# [What the task requires]
A faithful, complete copy of the records is required.

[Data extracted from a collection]
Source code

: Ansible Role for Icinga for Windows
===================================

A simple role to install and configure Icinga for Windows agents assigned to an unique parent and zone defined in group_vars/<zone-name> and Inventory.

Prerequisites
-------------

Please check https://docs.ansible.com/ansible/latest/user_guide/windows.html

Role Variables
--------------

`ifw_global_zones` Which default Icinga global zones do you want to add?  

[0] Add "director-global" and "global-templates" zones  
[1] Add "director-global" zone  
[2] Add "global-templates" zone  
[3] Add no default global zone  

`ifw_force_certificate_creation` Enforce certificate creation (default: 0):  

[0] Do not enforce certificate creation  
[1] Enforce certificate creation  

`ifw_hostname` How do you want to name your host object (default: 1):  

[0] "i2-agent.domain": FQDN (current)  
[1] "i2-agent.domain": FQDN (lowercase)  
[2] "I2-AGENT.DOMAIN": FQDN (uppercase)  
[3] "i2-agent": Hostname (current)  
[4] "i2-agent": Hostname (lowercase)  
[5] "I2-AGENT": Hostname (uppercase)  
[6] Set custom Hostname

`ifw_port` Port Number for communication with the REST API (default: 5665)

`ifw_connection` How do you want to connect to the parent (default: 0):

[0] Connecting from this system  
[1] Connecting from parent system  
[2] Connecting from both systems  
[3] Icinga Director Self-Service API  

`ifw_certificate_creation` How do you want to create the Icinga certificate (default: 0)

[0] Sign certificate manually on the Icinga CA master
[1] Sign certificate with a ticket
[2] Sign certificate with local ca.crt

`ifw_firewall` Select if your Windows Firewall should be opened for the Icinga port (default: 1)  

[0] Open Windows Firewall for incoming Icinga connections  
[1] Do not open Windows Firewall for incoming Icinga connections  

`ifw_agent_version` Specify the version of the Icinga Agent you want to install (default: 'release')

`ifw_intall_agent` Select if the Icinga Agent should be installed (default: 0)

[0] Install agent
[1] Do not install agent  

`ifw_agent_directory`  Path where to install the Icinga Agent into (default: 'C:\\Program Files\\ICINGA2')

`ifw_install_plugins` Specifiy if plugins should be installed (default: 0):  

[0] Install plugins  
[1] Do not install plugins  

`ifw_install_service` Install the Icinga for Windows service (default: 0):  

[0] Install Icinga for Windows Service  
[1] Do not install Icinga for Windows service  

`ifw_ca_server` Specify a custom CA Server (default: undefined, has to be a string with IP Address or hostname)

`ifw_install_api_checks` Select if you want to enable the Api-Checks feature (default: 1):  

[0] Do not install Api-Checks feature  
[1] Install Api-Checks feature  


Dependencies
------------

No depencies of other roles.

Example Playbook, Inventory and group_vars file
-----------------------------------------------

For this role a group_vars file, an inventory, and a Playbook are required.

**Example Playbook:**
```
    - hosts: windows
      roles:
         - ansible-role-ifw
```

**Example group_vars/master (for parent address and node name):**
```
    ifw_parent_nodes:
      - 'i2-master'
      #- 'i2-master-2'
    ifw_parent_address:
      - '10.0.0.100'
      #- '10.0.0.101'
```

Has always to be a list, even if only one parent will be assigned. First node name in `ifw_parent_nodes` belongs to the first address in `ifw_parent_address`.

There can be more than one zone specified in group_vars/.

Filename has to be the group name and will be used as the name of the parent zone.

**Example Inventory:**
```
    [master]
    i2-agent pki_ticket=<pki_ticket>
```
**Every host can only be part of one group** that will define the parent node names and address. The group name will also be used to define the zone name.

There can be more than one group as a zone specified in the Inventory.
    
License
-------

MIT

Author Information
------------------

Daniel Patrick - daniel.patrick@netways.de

# [Exercise output]
Source code

: Ansible Role for Icinga for Windows
===================================

A simple role to install and configure Icinga for Windows agents assigned to an unique parent and zone defined in group_vars/<zone-name> and Inventory.

Prerequisites
-------------

Please check https://docs.ansible.com/ansible/latest/user_guide/windows.html

Role Variables
--------------

`ifw_global_zones` Which default Icinga global zones do you want to add?  

[0] Add "director-global" and "global-templates" zones  
[1] Add "director-global" zone  
[2] Add "global-templates" zone  
[3] Add no default global zone  

`ifw_force_certificate_creation` Enforce certificate creation (default: 0):  

[0] Do not enforce certificate creation  
[1] Enforce certificate creation  

`ifw_hostname` How do you want to name your host object (default: 1):  

[0] "i2-agent.domain": FQDN (current)  
[1] "i2-agent.domain": FQDN (lowercase)  
[2] "I2-AGENT.DOMAIN": FQDN (uppercase)  
[3] "i2-agent": Hostname (current)  
[4] "i2-agent": Hostname (lowercase)  
[5] "I2-AGENT": Hostname (uppercase)  
[6] Set custom Hostname

`ifw_port` Port Number for communication with the REST API (default: 5665)

`ifw_connection` How do you want to connect to the parent (default: 0):

[0] Connecting from this system  
[1] Connecting from parent system  
[2] Connecting from both systems  
[3] Icinga Director Self-Service API  

`ifw_certificate_creation` How do you want to create the Icinga certificate (default: 0)

[0] Sign certificate manually on the Icinga CA master
[1] Sign certificate with a ticket
[2] Sign certificate with local ca.crt

`ifw_firewall` Select if your Windows Firewall should be opened for the Icinga port (default: 1)  

[0] Open Windows Firewall for incoming Icinga connections  
[1] Do not open Windows Firewall for incoming Icinga connections  

`ifw_agent_version` Specify the version of the Icinga Agent you want to install (default: 'release')

`ifw_intall_agent` Select if the Icinga Agent should be installed (default: 0)

[0] Install agent
[1] Do not install agent  

`ifw_agent_directory`  Path where to install the Icinga Agent into (default: 'C:\\Program Files\\ICINGA2')

`ifw_install_plugins` Specifiy if plugins should be installed (default: 0):  

[0] Install plugins  
[1] Do not install plugins  

`ifw_install_service` Install the Icinga for Windows service (default: 0):  

[0] Install Icinga for Windows Service  
[1] Do not install Icinga for Windows service  

`ifw_ca_server` Specify a custom CA Server (default: undefined, has to be a string with IP Address or hostname)

`ifw_install_api_checks` Select if you want to enable the Api-Checks feature (default: 1):  

[0] Do not install Api-Checks feature  
[1] Install Api-Checks feature  


Dependencies
------------

No depencies of other roles.

Example Playbook, Inventory and group_vars file
-----------------------------------------------

For this role a group_vars file, an inventory, and a Playbook are required.

**Example Playbook:**
```
    - hosts: windows
      roles:
         - ansible-role-ifw
```

**Example group_vars/master (for parent address and node name):**
```
    ifw_parent_nodes:
      - 'i2-master'
      #- 'i2-master-2'
    ifw_parent_address:
      - '10.0.0.100'
      #- '10.0.0.101'
```

Has always to be a list, even if only one parent will be assigned. First node name in `ifw_parent_nodes` belongs to the first address in `ifw_parent_address`.

There can be more than one zone specified in group_vars/.

Filename has to be the group name and will be used as the name of the parent zone.

**Example Inventory:**
```
    [master]
    i2-agent pki_ticket=<pki_ticket>
```
**Every host can only be part of one group** that will define the parent node names and address. The group name will also be used to define the zone name.

There can be more than one group as a zone specified in the Inventory.
    
License
-------

MIT

Author Information
------------------

Daniel Patrick - daniel.patrick@netways.de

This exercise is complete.